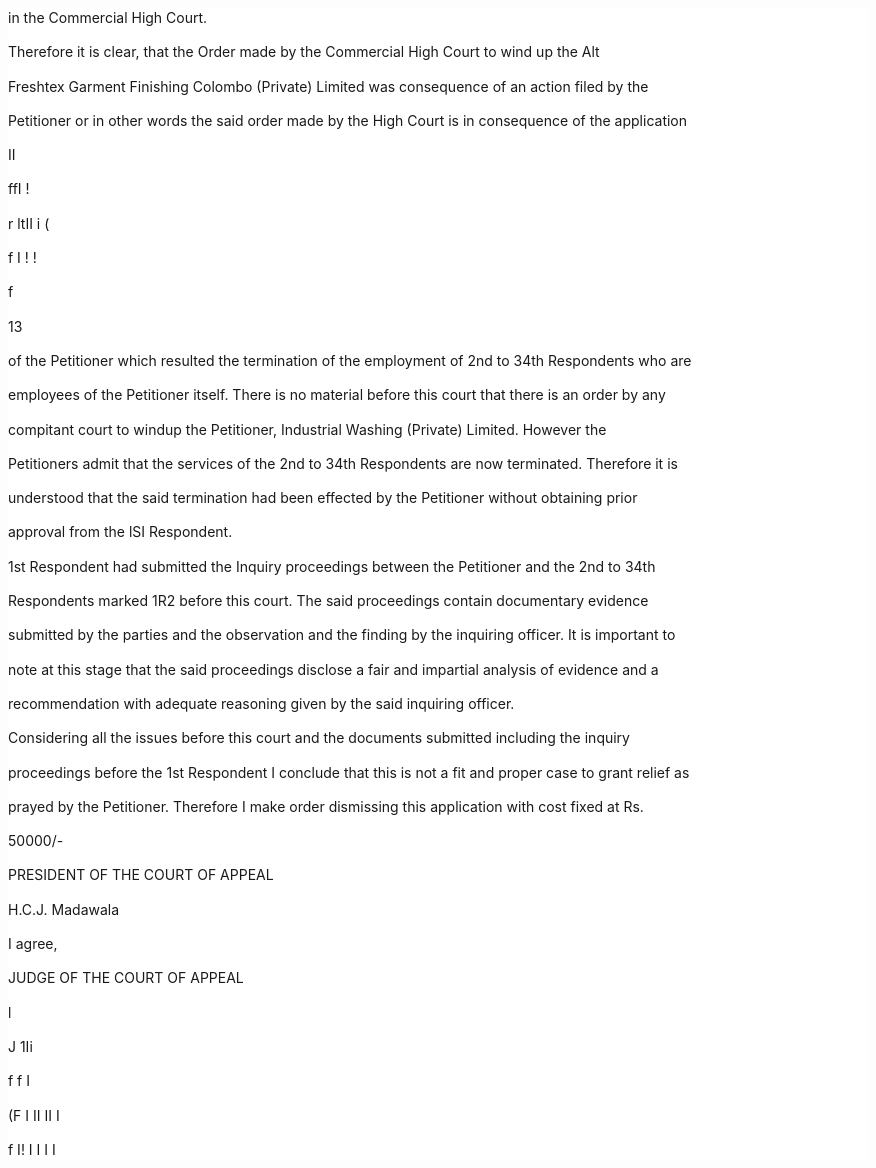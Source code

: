 in the Commercial High Court.

Therefore it is clear, that the Order made by the Commercial High Court to wind up the Alt

Freshtex Garment Finishing Colombo (Private) Limited was consequence of an action filed by the

Petitioner or in other words the said order made by the High Court is in consequence of the application

II

ffI !

r ltII i (

f I ! !

f

13

of the Petitioner which resulted the termination of the employment of 2nd to 34th Respondents who are

employees of the Petitioner itself. There is no material before this court that there is an order by any

compitant court to windup the Petitioner, Industrial Washing (Private) Limited. However the

Petitioners admit that the services of the 2nd to 34th Respondents are now terminated. Therefore it is

understood that the said termination had been effected by the Petitioner without obtaining prior

approval from the lSI Respondent.

1st Respondent had submitted the Inquiry proceedings between the Petitioner and the 2nd to 34th

Respondents marked 1R2 before this court. The said proceedings contain documentary evidence

submitted by the parties and the observation and the finding by the inquiring officer. It is important to

note at this stage that the said proceedings disclose a fair and impartial analysis of evidence and a

recommendation with adequate reasoning given by the said inquiring officer.

Considering all the issues before this court and the documents submitted including the inquiry

proceedings before the 1st Respondent I conclude that this is not a fit and proper case to grant relief as

prayed by the Petitioner. Therefore I make order dismissing this application with cost fixed at Rs.

50000/-

PRESIDENT OF THE COURT OF APPEAL

H.C.J. Madawala

I agree,

JUDGE OF THE COURT OF APPEAL

l

J 1Ii

f f I

(F I II II I

f I! I I I I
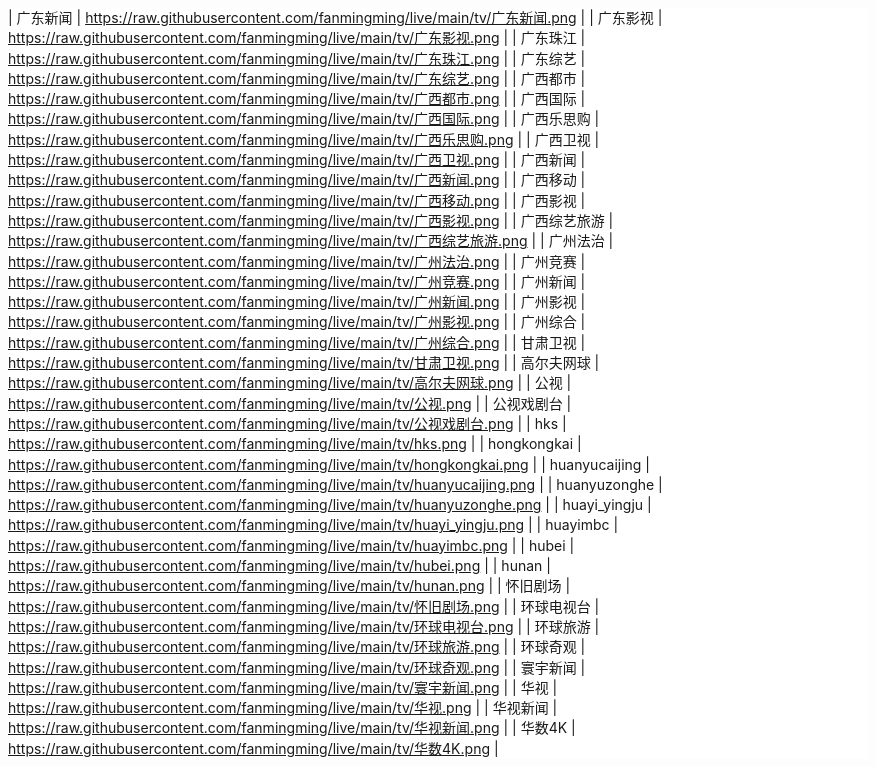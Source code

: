 | 广东新闻 | <https://raw.githubusercontent.com/fanmingming/live/main/tv/广东新闻.png> |
| 广东影视 | <https://raw.githubusercontent.com/fanmingming/live/main/tv/广东影视.png> |
| 广东珠江 | <https://raw.githubusercontent.com/fanmingming/live/main/tv/广东珠江.png> |
| 广东综艺 | <https://raw.githubusercontent.com/fanmingming/live/main/tv/广东综艺.png> |
| 广西都市 | <https://raw.githubusercontent.com/fanmingming/live/main/tv/广西都市.png> |
| 广西国际 | <https://raw.githubusercontent.com/fanmingming/live/main/tv/广西国际.png> |
| 广西乐思购 | <https://raw.githubusercontent.com/fanmingming/live/main/tv/广西乐思购.png> |
| 广西卫视 | <https://raw.githubusercontent.com/fanmingming/live/main/tv/广西卫视.png> |
| 广西新闻 | <https://raw.githubusercontent.com/fanmingming/live/main/tv/广西新闻.png> |
| 广西移动 | <https://raw.githubusercontent.com/fanmingming/live/main/tv/广西移动.png> |
| 广西影视 | <https://raw.githubusercontent.com/fanmingming/live/main/tv/广西影视.png> |
| 广西综艺旅游 | <https://raw.githubusercontent.com/fanmingming/live/main/tv/广西综艺旅游.png> |
| 广州法治 | <https://raw.githubusercontent.com/fanmingming/live/main/tv/广州法治.png> |
| 广州竞赛 | <https://raw.githubusercontent.com/fanmingming/live/main/tv/广州竞赛.png> |
| 广州新闻 | <https://raw.githubusercontent.com/fanmingming/live/main/tv/广州新闻.png> |
| 广州影视 | <https://raw.githubusercontent.com/fanmingming/live/main/tv/广州影视.png> |
| 广州综合 | <https://raw.githubusercontent.com/fanmingming/live/main/tv/广州综合.png> |
| 甘肃卫视 | <https://raw.githubusercontent.com/fanmingming/live/main/tv/甘肃卫视.png> |
| 高尔夫网球 | <https://raw.githubusercontent.com/fanmingming/live/main/tv/高尔夫网球.png> |
| 公视 | <https://raw.githubusercontent.com/fanmingming/live/main/tv/公视.png> |
| 公视戏剧台 | <https://raw.githubusercontent.com/fanmingming/live/main/tv/公视戏剧台.png> |
| hks | <https://raw.githubusercontent.com/fanmingming/live/main/tv/hks.png> |
| hongkongkai | <https://raw.githubusercontent.com/fanmingming/live/main/tv/hongkongkai.png> |
| huanyucaijing | <https://raw.githubusercontent.com/fanmingming/live/main/tv/huanyucaijing.png> |
| huanyuzonghe | <https://raw.githubusercontent.com/fanmingming/live/main/tv/huanyuzonghe.png> |
| huayi_yingju | <https://raw.githubusercontent.com/fanmingming/live/main/tv/huayi_yingju.png> |
| huayimbc | <https://raw.githubusercontent.com/fanmingming/live/main/tv/huayimbc.png> |
| hubei | <https://raw.githubusercontent.com/fanmingming/live/main/tv/hubei.png> |
| hunan | <https://raw.githubusercontent.com/fanmingming/live/main/tv/hunan.png> |
| 怀旧剧场 | <https://raw.githubusercontent.com/fanmingming/live/main/tv/怀旧剧场.png> |
| 环球电视台 | <https://raw.githubusercontent.com/fanmingming/live/main/tv/环球电视台.png> |
| 环球旅游 | <https://raw.githubusercontent.com/fanmingming/live/main/tv/环球旅游.png> |
| 环球奇观 | <https://raw.githubusercontent.com/fanmingming/live/main/tv/环球奇观.png> |
| 寰宇新闻 | <https://raw.githubusercontent.com/fanmingming/live/main/tv/寰宇新闻.png> |
| 华视 | <https://raw.githubusercontent.com/fanmingming/live/main/tv/华视.png> |
| 华视新闻 | <https://raw.githubusercontent.com/fanmingming/live/main/tv/华视新闻.png> |
| 华数4K | <https://raw.githubusercontent.com/fanmingming/live/main/tv/华数4K.png> |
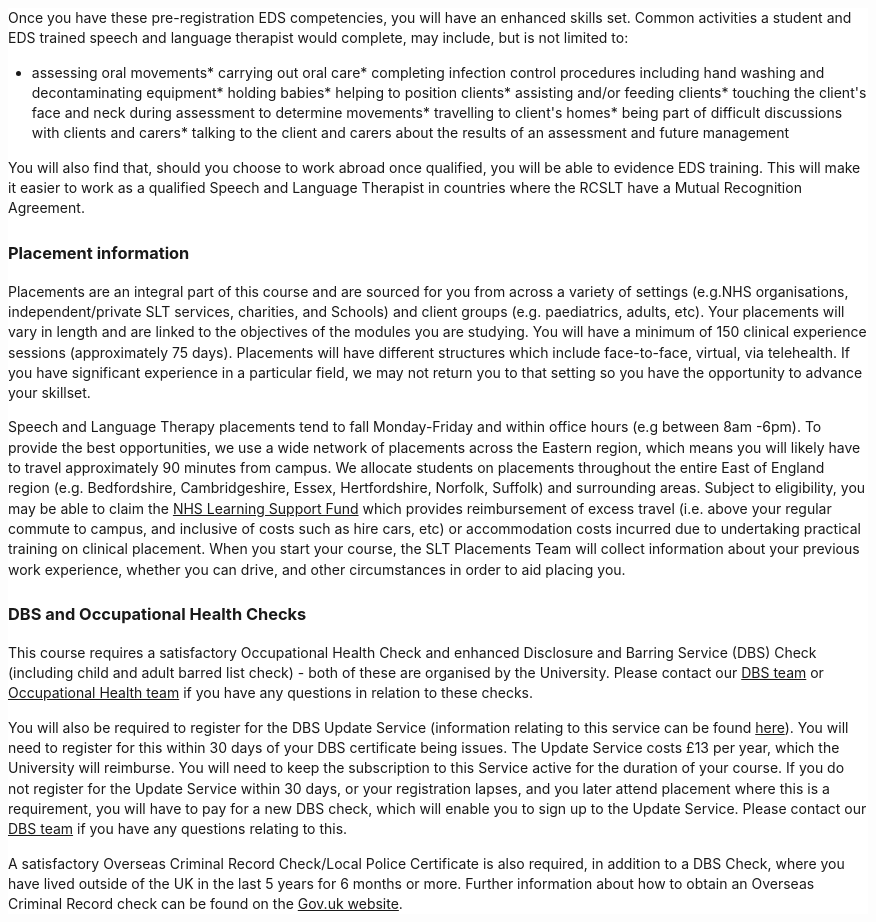 Once you have these pre-registration EDS competencies, you will have an enhanced skills set. Common activities a student and EDS trained speech and language therapist would complete, may include, but is not limited to:

* assessing oral movements* carrying out oral care* completing infection control procedures including hand washing and decontaminating equipment* holding babies* helping to position clients* assisting and/or feeding clients* touching the client's face and neck during assessment to determine movements* travelling to client's homes* being part of difficult discussions with clients and carers* talking to the client and carers about the results of an assessment and future management

You will also find that, should you choose to work abroad once qualified, you will be able to evidence EDS training. This will make it easier to work as a qualified Speech and Language Therapist in countries where the RCSLT have a Mutual Recognition Agreement.

### Placement information

Placements are an integral part of this course and are sourced for you from across a variety of settings (e.g.NHS organisations, independent/private SLT services, charities, and Schools) and client groups (e.g. paediatrics, adults, etc). Your placements will vary in length and are linked to the objectives of the modules you are studying. You will have a minimum of 150 clinical experience sessions (approximately 75 days). Placements will have different structures which include face-to-face, virtual, via telehealth. If you have significant experience in a particular field, we may not return you to that setting so you have the opportunity to advance your skillset.

Speech and Language Therapy placements tend to fall Monday-Friday and within office hours (e.g between 8am -6pm). To provide the best opportunities, we use a wide network of placements across the Eastern region, which means you will likely have to travel approximately 90 minutes from campus. We allocate students on placements throughout the entire East of England region (e.g. Bedfordshire, Cambridgeshire, Essex, Hertfordshire, Norfolk, Suffolk) and surrounding areas. Subject to eligibility, you may be able to claim the [NHS Learning Support Fund](https://www.nhsbsa.nhs.uk/nhs-learning-support-fund) which provides reimbursement of excess travel (i.e. above your regular commute to campus, and inclusive of costs such as hire cars, etc) or accommodation costs incurred due to undertaking practical training on clinical placement.
When you start your course, the SLT Placements Team will collect information about your previous work experience, whether you can drive, and other circumstances in order to aid placing you.

### DBS and Occupational Health Checks

This course requires a satisfactory Occupational Health Check and enhanced Disclosure and Barring Service (DBS) Check (including child and adult barred list check) - both of these are organised by the University. Please contact our [DBS team](mailto:DBS@essex.ac.uk) or  [Occupational Health team](mailto:studentoh@essex.ac.uk) if you have any questions in relation to these checks.

You will also be required to register for the DBS Update Service (information relating to this service can be found  [here](https://www.gov.uk/dbs-update-service)). You will need to register for this within 30 days of your DBS certificate being issues. The Update Service costs £13 per year, which the University will reimburse. You will need to keep the subscription to this Service active for the duration of your course. If you do not register for the Update Service within 30 days, or your registration lapses, and you later attend placement where this is a requirement, you will have to pay for a new DBS check, which will enable you to sign up to the Update Service. Please contact our [DBS team](mailto:DBS@essex.ac.uk) if you have any questions relating to this.

A satisfactory Overseas Criminal Record Check/Local Police Certificate is also required, in addition to a DBS Check, where you have lived outside of the UK in the last 5 years for 6 months or more. Further information about how to obtain an Overseas Criminal Record check can be found on the [Gov.uk website](https://www.gov.uk/government/publications/criminal-records-checks-for-overseas-applicants).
---+---
Go through the records and show every line with the string "said" in it.

Petitioner or in other words the said order made by the High Court is in consequence of the application
understood that the said termination had been effected by the Petitioner without obtaining prior
Respondents marked 1R2 before this court. The said proceedings contain documentary evidence
note at this stage that the said proceedings disclose a fair and impartial analysis of evidence and a
recommendation with adequate reasoning given by the said inquiring officer.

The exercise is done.